• Exercise instructions: Going down the data below, set down exactly the line with "#5 | Freskim" and each line after it through the line with "#7 | Gentrit"; no other lines.
___ Data in this exercise ___
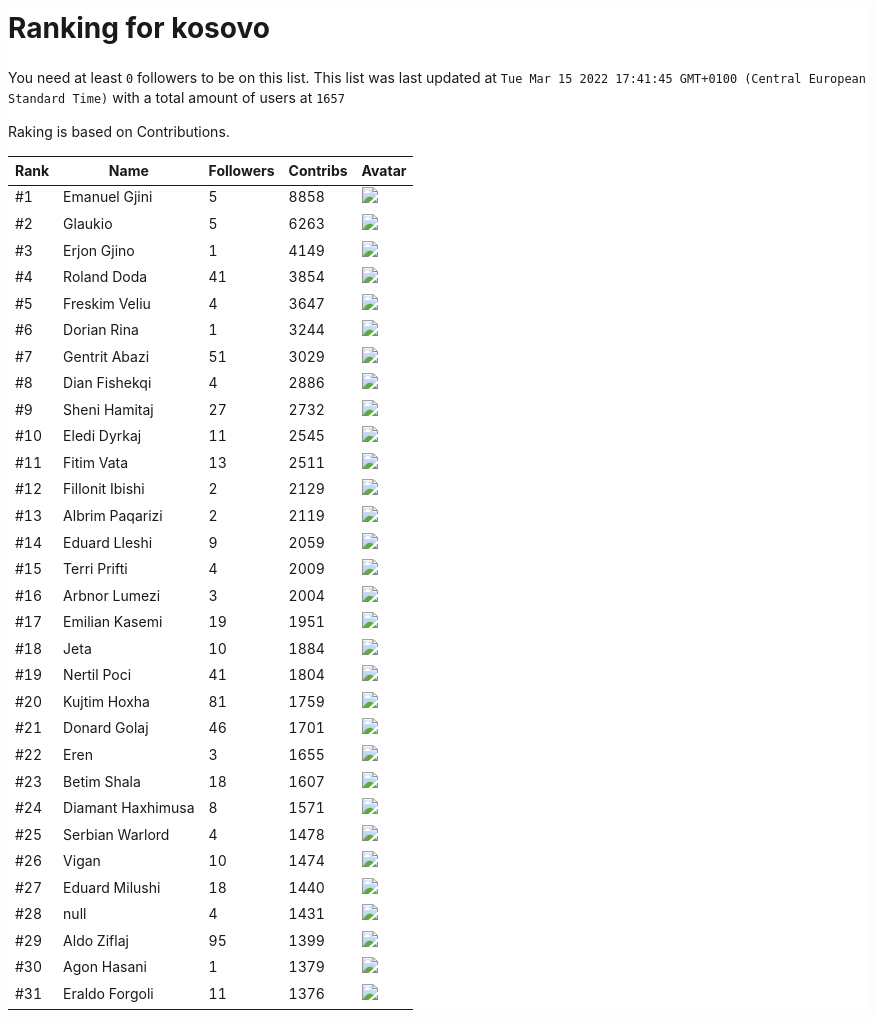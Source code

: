 
# Ranking for kosovo

You need at least `0` followers to be on this list. This list was last updated at `Tue Mar 15 2022 17:41:45 GMT+0100 (Central European Standard Time)` with a total amount of users at `1657`

Raking is based on Contributions.

| Rank | Name | Followers | Contribs | Avatar |
|-------|-------|--------|---------|----------|
| #1 | Emanuel Gjini | 5 | 8858 | ![](https://avatars.githubusercontent.com/u/28897985?s=72&u=3b3b0b12020e5778b6a19ee151e8de8c76cf4bf0&v=4)|
| #2 | Glaukio | 5 | 6263 | ![](https://avatars.githubusercontent.com/u/70211498?s=72&u=afa4c430beb78b96a03afe6df570f1f62fe514c1&v=4)|
| #3 | Erjon Gjino | 1 | 4149 | ![](https://avatars.githubusercontent.com/u/92048933?s=72&v=4)|
| #4 | Roland Doda | 41 | 3854 | ![](https://avatars.githubusercontent.com/u/18482346?s=72&u=9edc330c7815a52c4438ba9827af194dde186bff&v=4)|
| #5 | Freskim Veliu | 4 | 3647 | ![](https://avatars.githubusercontent.com/u/74197546?s=72&u=11f0ee45cd4ebe2dda291c800244849b89db1581&v=4)|
| #6 | Dorian Rina | 1 | 3244 | ![](https://avatars.githubusercontent.com/u/68124788?s=72&u=37dce40fcf17ddbf928c68682ecc353cb69faa44&v=4)|
| #7 | Gentrit Abazi | 51 | 3029 | ![](https://avatars.githubusercontent.com/u/35135482?s=72&u=98c4831256bc6b119f451078c773c4cc5a277866&v=4)|
| #8 | Dian Fishekqi | 4 | 2886 | ![](https://avatars.githubusercontent.com/u/4225509?s=72&v=4)|
| #9 | Sheni Hamitaj | 27 | 2732 | ![](https://avatars.githubusercontent.com/u/23244572?s=72&u=e8d899811b3ae6d298bebdb3bba2910203e5abab&v=4)|
| #10 | Eledi Dyrkaj | 11 | 2545 | ![](https://avatars.githubusercontent.com/u/2579367?s=72&u=034f07bef5f2cdffee6f462bdd13787b55b59e82&v=4)|
| #11 | Fitim Vata | 13 | 2511 | ![](https://avatars.githubusercontent.com/u/12052390?s=72&u=17540c82d27e89cbd198aca8a52c6a754a0b143d&v=4)|
| #12 | Fillonit Ibishi | 2 | 2129 | ![](https://avatars.githubusercontent.com/u/34984304?s=72&u=9be92574306ebc4ea8749dfe614f3001b4e63112&v=4)|
| #13 | Albrim Paqarizi | 2 | 2119 | ![](https://avatars.githubusercontent.com/u/43780625?s=72&v=4)|
| #14 | Eduard Lleshi | 9 | 2059 | ![](https://avatars.githubusercontent.com/u/6278258?s=72&u=02157f4c100d5015c59ae14d4409fca349071d30&v=4)|
| #15 | Terri Prifti | 4 | 2009 | ![](https://avatars.githubusercontent.com/u/12113615?s=72&u=817cf7bd3c8b2ee07dfbdbcacb1ac0a2cee8316a&v=4)|
| #16 | Arbnor Lumezi | 3 | 2004 | ![](https://avatars.githubusercontent.com/u/29073778?s=72&u=39a6a5ba0d7495cd8666232e276a2fe2cbd6478a&v=4)|
| #17 | Emilian Kasemi | 19 | 1951 | ![](https://avatars.githubusercontent.com/u/60050952?s=72&u=521404f02c7dc6497d9a6fba8dc7e72fb01a1dc3&v=4)|
| #18 | Jeta | 10 | 1884 | ![](https://avatars.githubusercontent.com/u/20342008?s=72&u=a454417ad8ff52d364195cdd4b5aad8b9610b8ca&v=4)|
| #19 | Nertil Poci | 41 | 1804 | ![](https://avatars.githubusercontent.com/u/6430264?s=72&u=0018b45727f17d1df29552522b01fa1b7a35e5fe&v=4)|
| #20 | Kujtim Hoxha | 81 | 1759 | ![](https://avatars.githubusercontent.com/u/14311743?s=72&v=4)|
| #21 | Donard Golaj | 46 | 1701 | ![](https://avatars.githubusercontent.com/u/74506933?s=72&u=cff00acf7110d5f26e883c52f18524b1deacfa0c&v=4)|
| #22 | Eren | 3 | 1655 | ![](https://avatars.githubusercontent.com/u/3104911?s=72&u=6f3118727617e3d72629eaab68f6c9ac5aa2ea6c&v=4)|
| #23 | Betim Shala | 18 | 1607 | ![](https://avatars.githubusercontent.com/u/27002582?s=72&u=01b9630048f27c42d537948f120dea0ab5938cfc&v=4)|
| #24 | Diamant Haxhimusa | 8 | 1571 | ![](https://avatars.githubusercontent.com/u/16455067?s=72&u=1e672f9be2703b73269af404c74b959b410aec3b&v=4)|
| #25 | Serbian Warlord | 4 | 1478 | ![](https://avatars.githubusercontent.com/u/81741098?s=72&u=4db26d29129a84cca45d1130d64aa4c926b74e93&v=4)|
| #26 | Vigan | 10 | 1474 | ![](https://avatars.githubusercontent.com/u/27159364?s=72&u=83406ae3f6db086ee26f73e393c063ecd895d0dc&v=4)|
| #27 | Eduard Milushi | 18 | 1440 | ![](https://avatars.githubusercontent.com/u/3394343?s=72&v=4)|
| #28 | null | 4 | 1431 | ![](https://avatars.githubusercontent.com/u/41003654?s=72&u=21008646a2d2d59ed15ee994d25ec18f4fb1753b&v=4)|
| #29 | Aldo Ziflaj | 95 | 1399 | ![](https://avatars.githubusercontent.com/u/5219775?s=72&u=950cd9ac64caee20c96df6805938ae55739363a3&v=4)|
| #30 | Agon Hasani | 1 | 1379 | ![](https://avatars.githubusercontent.com/u/3299038?s=72&u=c2e1ffcf0a9e077f510ac6c920cd616b4d2d586f&v=4)|
| #31 | Eraldo Forgoli | 11 | 1376 | ![](https://avatars.githubusercontent.com/u/24622515?s=72&u=5ce9fb86724a4b5f9b23b7f2807ff7448506f312&v=4)|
___
• Solved exercise:
| #5 | Freskim Veliu | 4 | 3647 | ![](https://avatars.githubusercontent.com/u/74197546?s=72&u=11f0ee45cd4ebe2dda291c800244849b89db1581&v=4)|
| #6 | Dorian Rina | 1 | 3244 | ![](https://avatars.githubusercontent.com/u/68124788?s=72&u=37dce40fcf17ddbf928c68682ecc353cb69faa44&v=4)|
| #7 | Gentrit Abazi | 51 | 3029 | ![](https://avatars.githubusercontent.com/u/35135482?s=72&u=98c4831256bc6b119f451078c773c4cc5a277866&v=4)|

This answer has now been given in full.